In this feature, AAOS Now publishes a series of images, challenging readers to diagnose the condition depicted. The images for this month’s challenge were submitted by Michael R. Murray, MD, and Michael F. Schafer, MD, from Northwestern University in Chicago. They provide the following information:
The patient is a 63-year-old female with lumbar spinal stenosis and degenerative scoliosis who underwent a staged procedure (L2-L5 direct lateral interbody fusion followed 2 days later by an L2-L4 posterior decompression and T10-S1 fusion with posterior segmental instrumentation).
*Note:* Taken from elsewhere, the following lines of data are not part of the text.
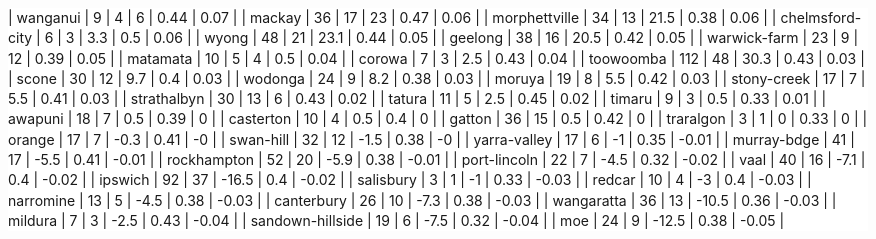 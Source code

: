 | wanganui                   |      9 |      4 |      6   | 0.44 |  0.07 |
| mackay                     |     36 |     17 |     23   | 0.47 |  0.06 |
| morphettville              |     34 |     13 |     21.5 | 0.38 |  0.06 |
| chelmsford-city            |      6 |      3 |      3.3 | 0.5  |  0.06 |
| wyong                      |     48 |     21 |     23.1 | 0.44 |  0.05 |
| geelong                    |     38 |     16 |     20.5 | 0.42 |  0.05 |
| warwick-farm               |     23 |      9 |     12   | 0.39 |  0.05 |
| matamata                   |     10 |      5 |      4   | 0.5  |  0.04 |
| corowa                     |      7 |      3 |      2.5 | 0.43 |  0.04 |
| toowoomba                  |    112 |     48 |     30.3 | 0.43 |  0.03 |
| scone                      |     30 |     12 |      9.7 | 0.4  |  0.03 |
| wodonga                    |     24 |      9 |      8.2 | 0.38 |  0.03 |
| moruya                     |     19 |      8 |      5.5 | 0.42 |  0.03 |
| stony-creek                |     17 |      7 |      5.5 | 0.41 |  0.03 |
| strathalbyn                |     30 |     13 |      6   | 0.43 |  0.02 |
| tatura                     |     11 |      5 |      2.5 | 0.45 |  0.02 |
| timaru                     |      9 |      3 |      0.5 | 0.33 |  0.01 |
| awapuni                    |     18 |      7 |      0.5 | 0.39 |  0    |
| casterton                  |     10 |      4 |      0.5 | 0.4  |  0    |
| gatton                     |     36 |     15 |      0.5 | 0.42 |  0    |
| traralgon                  |      3 |      1 |      0   | 0.33 |  0    |
| orange                     |     17 |      7 |     -0.3 | 0.41 | -0    |
| swan-hill                  |     32 |     12 |     -1.5 | 0.38 | -0    |
| yarra-valley               |     17 |      6 |     -1   | 0.35 | -0.01 |
| murray-bdge                |     41 |     17 |     -5.5 | 0.41 | -0.01 |
| rockhampton                |     52 |     20 |     -5.9 | 0.38 | -0.01 |
| port-lincoln               |     22 |      7 |     -4.5 | 0.32 | -0.02 |
| vaal                       |     40 |     16 |     -7.1 | 0.4  | -0.02 |
| ipswich                    |     92 |     37 |    -16.5 | 0.4  | -0.02 |
| salisbury                  |      3 |      1 |     -1   | 0.33 | -0.03 |
| redcar                     |     10 |      4 |     -3   | 0.4  | -0.03 |
| narromine                  |     13 |      5 |     -4.5 | 0.38 | -0.03 |
| canterbury                 |     26 |     10 |     -7.3 | 0.38 | -0.03 |
| wangaratta                 |     36 |     13 |    -10.5 | 0.36 | -0.03 |
| mildura                    |      7 |      3 |     -2.5 | 0.43 | -0.04 |
| sandown-hillside           |     19 |      6 |     -7.5 | 0.32 | -0.04 |
| moe                        |     24 |      9 |    -12.5 | 0.38 | -0.05 |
During the exposure for the posterior decompression and fusion, a Tarlov cyst was encountered on the right side at the S1 level. A durotomy occurred at that site and was repaired primarily.
During the early postoperative period, the patient developed considerable swelling of her bilateral flanks. A computed tomography (CT) scan (Fig. 1, A, B) showed a large hematoma involving the bilateral psoas muscles and extending into the retroperitoneal space. The patient was managed conservatively. The remainder of the hospital course was uneventful other than treatment for a urinary tract infection (urine culture was positive for Pseudomonas).
The patient was discharged to inpatient rehab on postop day 13. Eight months later, the patient returned to the clinic reporting persistent low grade fevers and a gradually enlarging and uncomfortable “softball”-sized mass in her right flank. A magnetic resonance image (MRI) obtained at the time showed a large T2 hyperintense fluid collection located along the anterior margin of the right psoas muscle (Fig. 2, A-C). There was no communication between the mass and the spinal canal. The patient had a white blood count of 13.6, erythrocyte sedimentation rate of 47 and a C-reactive protein of 3.0.